Мартин Ван Бюрен начал беспокоиться о том, что в стране нарастает волна общественного мнения в пользу повышения тарифов. Ван Бюрен понял, что ему необходимо нейтрализовать усилия Клея в политическом плане, чтобы тарифный вопрос не помог переизбрать Адамса. В теории Ван Бюрен был строгим конструктивистом старореспубликанской школы. Однако на практике он признавал силу протекционизма в Среднеатлантическом регионе, включая его собственный штат Нью-Йорк. Поэтому Ван Бюрен решил разработать тариф, который можно было бы использовать в интересах президентской кампании Джексона. Во главе с Сайласом Райтом из Нью-Йорка и Джеймсом Бьюкененом из Пенсильвании сторонники Ван Бюрена в Конгрессе взяли под контроль тарифную инициативу администрации. Они изменили её таким образом, чтобы добавить выгоды для ключевых регионов, которые Джексон стремился провести, цинично игнорируя интересы регионов, чьи голоса избирателей не вызывали сомнений: Новой Англии (уверен, что за Адамса) и хлопкового Юга (уверен, что за Джексона). Чтобы помочь овцеводам (таким, как сам Ван Бюрен), сырая шерсть получила высокую защиту, хотя это увеличило цену, которую хозяевам пришлось бы платить за «рабскую ткань». Преобразованный законопроект резко повысил тарифы на другие виды сырья, такие как патока, пенька и железо, в ущерб винокурам, канатоходцам и судостроителям Новой Англии, не говоря уже о потребителях.

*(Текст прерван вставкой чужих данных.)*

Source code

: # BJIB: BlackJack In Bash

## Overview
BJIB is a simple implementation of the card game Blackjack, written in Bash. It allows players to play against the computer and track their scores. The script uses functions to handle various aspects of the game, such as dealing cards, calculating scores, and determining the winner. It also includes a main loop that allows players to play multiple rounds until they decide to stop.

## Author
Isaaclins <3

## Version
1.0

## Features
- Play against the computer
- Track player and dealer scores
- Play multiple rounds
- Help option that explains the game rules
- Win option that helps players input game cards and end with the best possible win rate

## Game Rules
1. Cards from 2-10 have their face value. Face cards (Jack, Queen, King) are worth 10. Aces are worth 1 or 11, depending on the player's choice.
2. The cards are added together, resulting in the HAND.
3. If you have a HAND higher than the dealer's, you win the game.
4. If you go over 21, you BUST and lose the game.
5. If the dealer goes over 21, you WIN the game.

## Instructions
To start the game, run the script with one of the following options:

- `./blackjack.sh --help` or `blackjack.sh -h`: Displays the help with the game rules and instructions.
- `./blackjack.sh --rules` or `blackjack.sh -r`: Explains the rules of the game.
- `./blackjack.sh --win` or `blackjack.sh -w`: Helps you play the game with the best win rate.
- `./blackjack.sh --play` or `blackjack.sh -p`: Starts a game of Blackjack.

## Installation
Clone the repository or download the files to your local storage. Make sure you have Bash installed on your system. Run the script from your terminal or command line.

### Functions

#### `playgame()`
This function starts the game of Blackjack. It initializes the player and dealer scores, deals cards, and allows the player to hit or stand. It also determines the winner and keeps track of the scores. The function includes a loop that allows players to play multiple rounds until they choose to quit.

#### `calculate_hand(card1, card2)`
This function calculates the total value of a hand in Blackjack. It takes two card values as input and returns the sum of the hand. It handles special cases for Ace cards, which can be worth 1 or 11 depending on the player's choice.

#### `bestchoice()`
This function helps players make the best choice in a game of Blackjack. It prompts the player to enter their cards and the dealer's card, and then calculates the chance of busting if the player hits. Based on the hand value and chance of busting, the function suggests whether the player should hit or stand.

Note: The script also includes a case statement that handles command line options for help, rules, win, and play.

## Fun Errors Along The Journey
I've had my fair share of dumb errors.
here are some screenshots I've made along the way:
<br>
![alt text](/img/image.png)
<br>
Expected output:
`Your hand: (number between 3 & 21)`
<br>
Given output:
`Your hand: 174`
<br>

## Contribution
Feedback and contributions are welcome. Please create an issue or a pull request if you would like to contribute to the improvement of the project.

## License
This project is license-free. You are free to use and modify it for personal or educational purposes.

В результате появился так называемый «Тариф мерзости». Остроту Джона Рэндольфа часто повторяли: Тарифный законопроект был разработан, чтобы стимулировать не производство широких тканей и постельных одеял, а производство президента. Ван Бюрен был рад, что законопроект был принят в той форме, которую он ему придал, «отвратительной, однобокой и неравноправной», хотя она и была таковой.[657]657
  Именно так характеризует принятие акта историк Роберт Ремини (Robert Remini, Henry Clay, 329), который изучил его наиболее тщательно. Многие современники и более поздние историки не хотели верить в то, что Ван Бюрен действительно мог намереваться принять «Тариф отвращения», но Ремини доказал, что он это сделал (Martin Van Buren and the Making of the Democratic Party, 170–85).


[Закрыть]

Южные джексонианцы надеялись, что законопроект Ван Бюрена стал настолько неприятен для Новой Англии, что конгрессмены-янки присоединятся к ним и проголосуют против его окончательного принятия. Поэтому они не позволили внести в него поправки в Палате представителей. В Сенате, однако, были добавлены поправки, сделавшие тариф чуть менее неприятным для Новой Англии. В итоге закон был принят объединенными голосами последователей Ван Бюрена и сторонников администрации, которые приняли общий принцип защиты, но при этом выразили сожаление по поводу отдельных особенностей законопроекта. Закон послужил цели Маленького Мага, позволив джексоновцам из средних штатов взойти на тарифный вал. Сторонники Джексона на Юге чувствовали горечь и предательство, но им некуда было обратиться, поскольку Адамс был единственной альтернативой. Они утешали себя тем, что Кэлхун будет помощником Джексона на выборах, и надеялись, что южнокаролинец сможет оказать большее влияние на следующую администрацию. Сбив надежды Адамса и Клея на стимулируемое правительством экономическое развитие, «Тариф отвращения» Ван Бюрена продемонстрировал, как вмешательство государства в экономику может быть использовано в политических целях.